** Record excerpts follows **

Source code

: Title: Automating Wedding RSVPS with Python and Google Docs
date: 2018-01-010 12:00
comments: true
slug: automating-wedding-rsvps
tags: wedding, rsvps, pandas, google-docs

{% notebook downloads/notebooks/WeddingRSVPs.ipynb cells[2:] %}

** End of Record excerpts **
** Record excerpts follows **

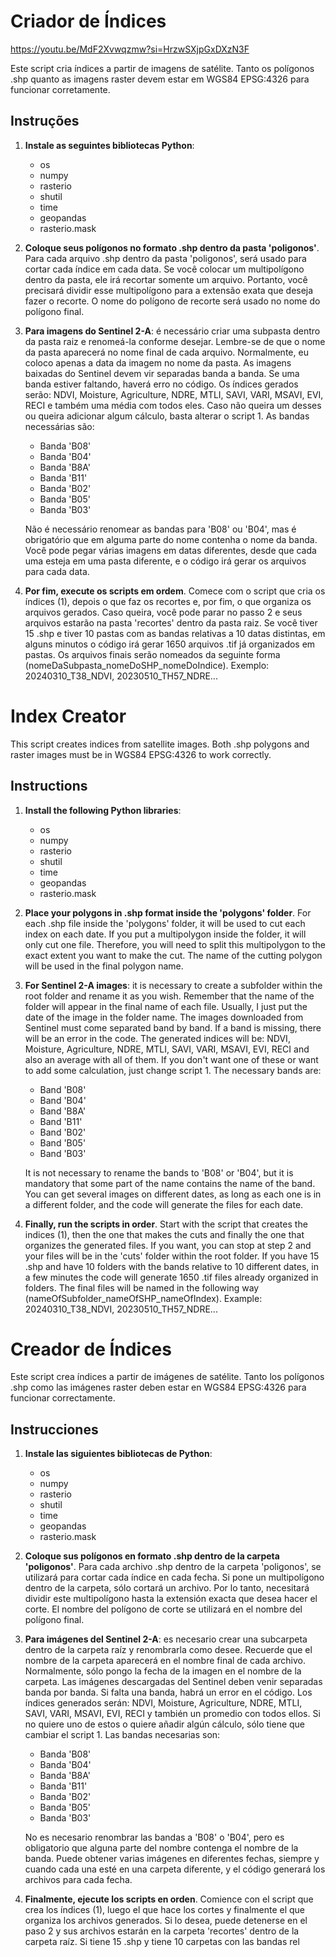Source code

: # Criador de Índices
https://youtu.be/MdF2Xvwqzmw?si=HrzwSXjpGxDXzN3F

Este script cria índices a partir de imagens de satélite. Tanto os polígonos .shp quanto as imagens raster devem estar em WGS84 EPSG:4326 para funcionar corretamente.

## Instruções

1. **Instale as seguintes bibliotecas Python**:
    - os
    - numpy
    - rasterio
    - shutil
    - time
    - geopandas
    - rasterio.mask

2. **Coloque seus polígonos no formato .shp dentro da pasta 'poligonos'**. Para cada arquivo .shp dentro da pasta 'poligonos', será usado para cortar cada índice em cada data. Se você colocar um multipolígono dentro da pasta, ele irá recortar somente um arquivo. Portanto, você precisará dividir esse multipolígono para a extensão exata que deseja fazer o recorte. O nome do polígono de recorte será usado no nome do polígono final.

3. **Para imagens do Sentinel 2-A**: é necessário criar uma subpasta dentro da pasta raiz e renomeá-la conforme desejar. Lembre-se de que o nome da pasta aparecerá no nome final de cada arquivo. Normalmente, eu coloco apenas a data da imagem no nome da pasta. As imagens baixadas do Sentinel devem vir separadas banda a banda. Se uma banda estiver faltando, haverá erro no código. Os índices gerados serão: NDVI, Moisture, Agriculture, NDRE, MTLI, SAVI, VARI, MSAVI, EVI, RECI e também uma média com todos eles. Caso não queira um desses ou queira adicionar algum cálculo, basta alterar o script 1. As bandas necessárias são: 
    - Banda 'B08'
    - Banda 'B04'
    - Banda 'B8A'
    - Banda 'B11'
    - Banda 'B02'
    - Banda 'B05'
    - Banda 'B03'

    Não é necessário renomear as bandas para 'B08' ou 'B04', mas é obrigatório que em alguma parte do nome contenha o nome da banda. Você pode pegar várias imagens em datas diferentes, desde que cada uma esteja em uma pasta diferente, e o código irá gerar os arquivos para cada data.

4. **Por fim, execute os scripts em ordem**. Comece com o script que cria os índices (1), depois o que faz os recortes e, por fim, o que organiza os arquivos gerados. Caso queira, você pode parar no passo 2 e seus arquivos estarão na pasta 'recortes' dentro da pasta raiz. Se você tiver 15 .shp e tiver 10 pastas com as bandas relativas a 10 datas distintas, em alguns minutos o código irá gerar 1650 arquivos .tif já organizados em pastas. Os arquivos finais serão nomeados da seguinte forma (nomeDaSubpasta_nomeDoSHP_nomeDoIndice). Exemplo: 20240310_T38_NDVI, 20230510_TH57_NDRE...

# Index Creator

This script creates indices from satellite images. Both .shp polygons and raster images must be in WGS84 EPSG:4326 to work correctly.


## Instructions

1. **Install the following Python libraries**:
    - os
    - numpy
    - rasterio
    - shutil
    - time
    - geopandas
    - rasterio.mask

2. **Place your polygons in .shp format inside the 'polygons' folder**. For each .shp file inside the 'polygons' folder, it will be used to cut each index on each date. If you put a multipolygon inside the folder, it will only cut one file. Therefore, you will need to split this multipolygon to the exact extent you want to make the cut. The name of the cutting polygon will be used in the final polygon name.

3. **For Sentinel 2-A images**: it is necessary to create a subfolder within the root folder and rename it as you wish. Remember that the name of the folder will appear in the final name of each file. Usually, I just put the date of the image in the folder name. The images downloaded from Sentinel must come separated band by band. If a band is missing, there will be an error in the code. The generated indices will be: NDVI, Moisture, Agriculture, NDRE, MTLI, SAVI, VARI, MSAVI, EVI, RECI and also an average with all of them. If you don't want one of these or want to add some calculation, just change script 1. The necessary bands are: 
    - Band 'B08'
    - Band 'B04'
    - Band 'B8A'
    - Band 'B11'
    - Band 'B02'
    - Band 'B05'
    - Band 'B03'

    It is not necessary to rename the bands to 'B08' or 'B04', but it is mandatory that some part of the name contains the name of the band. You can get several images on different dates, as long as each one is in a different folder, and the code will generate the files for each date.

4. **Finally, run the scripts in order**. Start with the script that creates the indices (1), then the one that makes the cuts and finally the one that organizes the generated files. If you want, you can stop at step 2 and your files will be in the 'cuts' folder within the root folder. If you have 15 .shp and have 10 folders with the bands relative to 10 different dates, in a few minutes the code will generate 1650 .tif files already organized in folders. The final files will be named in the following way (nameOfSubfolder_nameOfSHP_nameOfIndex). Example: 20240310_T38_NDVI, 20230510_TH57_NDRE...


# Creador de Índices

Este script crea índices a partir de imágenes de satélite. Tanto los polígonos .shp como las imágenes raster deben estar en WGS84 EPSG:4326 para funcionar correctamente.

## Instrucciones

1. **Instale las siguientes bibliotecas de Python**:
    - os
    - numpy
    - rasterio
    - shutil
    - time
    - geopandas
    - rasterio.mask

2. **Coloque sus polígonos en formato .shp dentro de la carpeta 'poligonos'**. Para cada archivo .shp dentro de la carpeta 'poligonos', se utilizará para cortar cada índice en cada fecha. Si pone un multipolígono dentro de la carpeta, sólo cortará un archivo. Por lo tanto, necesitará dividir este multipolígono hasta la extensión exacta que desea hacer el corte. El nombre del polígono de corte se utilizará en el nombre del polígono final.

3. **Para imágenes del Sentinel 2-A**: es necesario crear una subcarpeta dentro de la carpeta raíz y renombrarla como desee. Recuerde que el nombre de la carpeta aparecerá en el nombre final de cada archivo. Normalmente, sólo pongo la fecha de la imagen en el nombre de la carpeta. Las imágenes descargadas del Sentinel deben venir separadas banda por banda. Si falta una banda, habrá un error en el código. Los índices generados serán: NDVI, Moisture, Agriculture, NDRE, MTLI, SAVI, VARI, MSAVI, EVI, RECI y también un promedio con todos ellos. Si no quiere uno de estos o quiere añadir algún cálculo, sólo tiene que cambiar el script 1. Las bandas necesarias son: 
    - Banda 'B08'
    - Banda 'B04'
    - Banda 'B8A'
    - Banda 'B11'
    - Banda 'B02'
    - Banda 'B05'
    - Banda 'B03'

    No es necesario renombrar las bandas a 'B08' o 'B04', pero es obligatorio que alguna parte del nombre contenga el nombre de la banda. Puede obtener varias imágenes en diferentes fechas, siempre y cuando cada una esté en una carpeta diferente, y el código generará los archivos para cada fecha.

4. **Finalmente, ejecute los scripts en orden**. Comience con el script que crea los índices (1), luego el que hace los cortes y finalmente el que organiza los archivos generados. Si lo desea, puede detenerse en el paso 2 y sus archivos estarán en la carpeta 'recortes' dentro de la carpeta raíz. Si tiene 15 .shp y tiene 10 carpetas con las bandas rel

** End of Record excerpts **

(Aim of the exercise): Respond with one number, namely the count of lines in the entries above that hold the word "polygons".

(Task solution): 2